Three Texas players also brought experience on Augusta National greens to the Blessings. Hoffman and teammates Kaitlyn Papp and Agathe Laisne teed it up at the Augusta National Women’s Amateur last month. Only the latter two made the 36-hole cut and thus competed at Augusta, but Hoffman also got to play a practice round there.
“They’re very similar with how fast they are and the amount of slope and undulation,” Papp said.
Meanwhile, Texas head coach Ryan Murphy – and the rest of the estimated 20,000 fans who lived that experience – was pinching himself. There is arguably no more visible stage than the ANWA for women’s amateur golf, and Texas had three players there.
“That was cool,” Murphy said, searching for words for the whole experience. “That was surreal.”
Prep pedigree aside, Texas is deep. Hoffman words that with the term “belief.” Team chemistry has been critical this year.
“We know that our team always has our back,” Hoffman said. “If one person is struggling, we know there’s going to be another person there to help and put together a solid round. We always know we have a chance.”
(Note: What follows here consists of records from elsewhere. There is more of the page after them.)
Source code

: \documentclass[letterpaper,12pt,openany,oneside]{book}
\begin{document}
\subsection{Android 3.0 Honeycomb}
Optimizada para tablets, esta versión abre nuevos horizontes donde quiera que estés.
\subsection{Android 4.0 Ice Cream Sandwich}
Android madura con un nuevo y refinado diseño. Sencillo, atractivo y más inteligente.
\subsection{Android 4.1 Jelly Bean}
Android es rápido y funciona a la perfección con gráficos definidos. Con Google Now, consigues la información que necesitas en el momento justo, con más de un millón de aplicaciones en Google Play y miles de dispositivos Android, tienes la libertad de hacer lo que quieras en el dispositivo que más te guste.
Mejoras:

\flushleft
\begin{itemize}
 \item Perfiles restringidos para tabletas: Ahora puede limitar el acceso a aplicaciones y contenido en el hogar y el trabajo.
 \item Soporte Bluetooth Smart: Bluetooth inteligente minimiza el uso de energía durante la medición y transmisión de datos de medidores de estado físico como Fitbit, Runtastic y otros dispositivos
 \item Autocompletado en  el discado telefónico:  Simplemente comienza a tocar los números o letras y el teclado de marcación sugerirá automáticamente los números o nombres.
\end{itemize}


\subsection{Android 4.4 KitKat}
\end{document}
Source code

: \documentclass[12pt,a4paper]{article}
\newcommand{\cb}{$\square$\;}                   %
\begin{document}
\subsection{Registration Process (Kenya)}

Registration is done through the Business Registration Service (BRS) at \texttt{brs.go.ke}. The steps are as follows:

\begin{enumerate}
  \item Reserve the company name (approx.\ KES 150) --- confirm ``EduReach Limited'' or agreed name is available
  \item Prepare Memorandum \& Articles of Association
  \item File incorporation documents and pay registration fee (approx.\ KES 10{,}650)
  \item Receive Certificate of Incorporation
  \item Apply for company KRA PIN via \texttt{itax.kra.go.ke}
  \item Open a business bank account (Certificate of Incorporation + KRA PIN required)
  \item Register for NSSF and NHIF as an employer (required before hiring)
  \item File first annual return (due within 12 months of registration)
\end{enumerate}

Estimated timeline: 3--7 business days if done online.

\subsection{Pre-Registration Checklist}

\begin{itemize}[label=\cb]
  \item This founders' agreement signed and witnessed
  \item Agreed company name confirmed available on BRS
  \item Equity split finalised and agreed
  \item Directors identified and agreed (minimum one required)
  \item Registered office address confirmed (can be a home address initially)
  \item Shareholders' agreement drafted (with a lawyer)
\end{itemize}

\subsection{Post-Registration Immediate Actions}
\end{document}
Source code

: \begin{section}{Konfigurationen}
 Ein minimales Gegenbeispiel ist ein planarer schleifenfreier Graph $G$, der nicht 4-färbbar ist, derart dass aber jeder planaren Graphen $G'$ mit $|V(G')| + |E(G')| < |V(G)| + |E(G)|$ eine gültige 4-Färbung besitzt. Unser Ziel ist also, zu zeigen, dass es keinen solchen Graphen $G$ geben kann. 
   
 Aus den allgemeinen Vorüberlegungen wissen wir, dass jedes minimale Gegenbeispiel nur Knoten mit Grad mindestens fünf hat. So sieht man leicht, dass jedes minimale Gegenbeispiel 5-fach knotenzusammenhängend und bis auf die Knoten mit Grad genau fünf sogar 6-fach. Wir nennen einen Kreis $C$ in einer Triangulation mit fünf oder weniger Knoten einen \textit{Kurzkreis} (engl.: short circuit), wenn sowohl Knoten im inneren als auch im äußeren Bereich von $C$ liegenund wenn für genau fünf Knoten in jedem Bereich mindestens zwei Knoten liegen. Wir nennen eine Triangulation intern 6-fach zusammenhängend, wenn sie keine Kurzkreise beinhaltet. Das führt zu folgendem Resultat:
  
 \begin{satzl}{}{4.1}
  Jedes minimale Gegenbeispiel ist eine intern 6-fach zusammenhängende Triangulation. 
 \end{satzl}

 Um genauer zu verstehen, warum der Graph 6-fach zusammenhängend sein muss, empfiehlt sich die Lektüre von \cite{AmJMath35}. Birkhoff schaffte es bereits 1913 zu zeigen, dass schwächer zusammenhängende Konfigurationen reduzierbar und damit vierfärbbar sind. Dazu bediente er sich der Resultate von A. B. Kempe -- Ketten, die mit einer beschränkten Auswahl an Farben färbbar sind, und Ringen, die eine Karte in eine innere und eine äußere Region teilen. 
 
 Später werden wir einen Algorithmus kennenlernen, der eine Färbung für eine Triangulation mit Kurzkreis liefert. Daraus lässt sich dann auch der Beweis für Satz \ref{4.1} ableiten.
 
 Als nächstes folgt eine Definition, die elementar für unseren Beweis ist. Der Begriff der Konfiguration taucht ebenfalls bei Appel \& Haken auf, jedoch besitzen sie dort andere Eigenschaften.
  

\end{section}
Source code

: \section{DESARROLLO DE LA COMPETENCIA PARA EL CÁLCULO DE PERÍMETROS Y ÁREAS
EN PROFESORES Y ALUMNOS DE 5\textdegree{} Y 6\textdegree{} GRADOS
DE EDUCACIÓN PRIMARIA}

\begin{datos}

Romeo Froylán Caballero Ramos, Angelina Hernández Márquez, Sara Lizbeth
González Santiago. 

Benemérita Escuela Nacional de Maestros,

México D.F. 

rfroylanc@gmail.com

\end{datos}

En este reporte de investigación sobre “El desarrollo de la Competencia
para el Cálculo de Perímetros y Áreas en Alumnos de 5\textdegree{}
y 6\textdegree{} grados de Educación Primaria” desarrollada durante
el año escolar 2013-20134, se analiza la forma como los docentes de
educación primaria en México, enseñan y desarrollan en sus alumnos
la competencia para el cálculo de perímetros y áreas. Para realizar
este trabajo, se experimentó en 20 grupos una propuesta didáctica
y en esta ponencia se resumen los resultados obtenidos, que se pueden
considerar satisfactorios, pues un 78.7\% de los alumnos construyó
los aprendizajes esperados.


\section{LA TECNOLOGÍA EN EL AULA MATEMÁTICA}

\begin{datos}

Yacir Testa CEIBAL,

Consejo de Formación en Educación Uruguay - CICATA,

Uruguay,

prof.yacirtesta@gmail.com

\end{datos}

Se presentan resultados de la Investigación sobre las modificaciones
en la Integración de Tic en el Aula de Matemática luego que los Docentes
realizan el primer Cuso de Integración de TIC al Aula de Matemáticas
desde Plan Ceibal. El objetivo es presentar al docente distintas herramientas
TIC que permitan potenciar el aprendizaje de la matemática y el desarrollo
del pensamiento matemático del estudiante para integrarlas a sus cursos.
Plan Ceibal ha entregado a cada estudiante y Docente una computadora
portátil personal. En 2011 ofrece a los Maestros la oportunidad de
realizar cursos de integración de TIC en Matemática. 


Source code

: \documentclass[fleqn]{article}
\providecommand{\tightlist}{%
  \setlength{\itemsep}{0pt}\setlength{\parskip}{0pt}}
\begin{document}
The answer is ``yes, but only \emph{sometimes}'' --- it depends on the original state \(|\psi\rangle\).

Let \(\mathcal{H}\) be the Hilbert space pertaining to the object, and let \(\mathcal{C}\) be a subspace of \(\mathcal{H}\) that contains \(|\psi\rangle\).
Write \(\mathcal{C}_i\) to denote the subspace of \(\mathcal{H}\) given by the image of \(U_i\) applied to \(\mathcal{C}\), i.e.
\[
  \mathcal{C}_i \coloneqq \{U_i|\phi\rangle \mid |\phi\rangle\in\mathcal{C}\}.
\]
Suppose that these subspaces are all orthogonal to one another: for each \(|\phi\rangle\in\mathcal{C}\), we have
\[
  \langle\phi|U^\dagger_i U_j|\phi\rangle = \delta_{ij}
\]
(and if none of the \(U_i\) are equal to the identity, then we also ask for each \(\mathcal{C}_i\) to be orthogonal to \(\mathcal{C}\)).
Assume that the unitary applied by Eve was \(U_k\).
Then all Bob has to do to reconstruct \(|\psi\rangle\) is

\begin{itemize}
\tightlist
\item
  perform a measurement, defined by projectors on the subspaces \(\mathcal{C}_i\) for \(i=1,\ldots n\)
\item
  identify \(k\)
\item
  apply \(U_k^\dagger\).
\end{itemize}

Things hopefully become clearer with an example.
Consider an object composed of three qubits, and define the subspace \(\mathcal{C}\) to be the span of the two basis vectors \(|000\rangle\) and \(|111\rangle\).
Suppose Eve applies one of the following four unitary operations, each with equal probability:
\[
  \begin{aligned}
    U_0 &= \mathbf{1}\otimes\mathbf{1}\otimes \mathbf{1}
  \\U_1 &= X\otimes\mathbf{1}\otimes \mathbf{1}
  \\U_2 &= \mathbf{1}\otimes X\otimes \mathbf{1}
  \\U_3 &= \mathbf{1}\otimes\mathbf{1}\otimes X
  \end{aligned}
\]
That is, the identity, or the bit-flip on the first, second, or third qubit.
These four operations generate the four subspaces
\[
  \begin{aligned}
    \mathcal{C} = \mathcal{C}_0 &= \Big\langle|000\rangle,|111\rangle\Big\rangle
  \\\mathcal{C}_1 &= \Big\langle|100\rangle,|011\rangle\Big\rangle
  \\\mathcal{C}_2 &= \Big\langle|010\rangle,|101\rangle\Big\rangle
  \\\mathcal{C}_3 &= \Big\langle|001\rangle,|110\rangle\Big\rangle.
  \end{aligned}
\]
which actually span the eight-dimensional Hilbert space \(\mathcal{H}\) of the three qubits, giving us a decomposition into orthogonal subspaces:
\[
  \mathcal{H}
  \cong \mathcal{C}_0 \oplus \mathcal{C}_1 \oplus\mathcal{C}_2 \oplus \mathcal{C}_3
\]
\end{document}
Papp relays a more aggressive slogan: savage season. It’s how the Longhorns have been referring to a year in which they’ve won five times as a team. There are many things that go into that phrase, but depth is a big part of it. Among the Texas starting five, three women are ranked inside
Golfweek’s top 23 individuals.
Freshman Hailee Cooper, who won Texas’ home event this fall, has been a quality addition. Cooper and Papp combined to win the U.S. Women’s Amateur Four-Ball in 2017.
Put another check in the match-play experience column.
As for Laisne, sophomore year has seen her blossom. The Frenchwoman is not a native English speaker, but she bit off a big goal in applying to Texas’ business school. Murphy was behind that every step of the way.
“I think the big difference is when I was a freshman, I really wanted to get into the business school. I focused a lot on academics and I wasn’t that focused on golf. Now I got in, so I’m really grateful for that,” said Laisne, who came to Austin weeks after winning the 2017 European Ladies Amateur.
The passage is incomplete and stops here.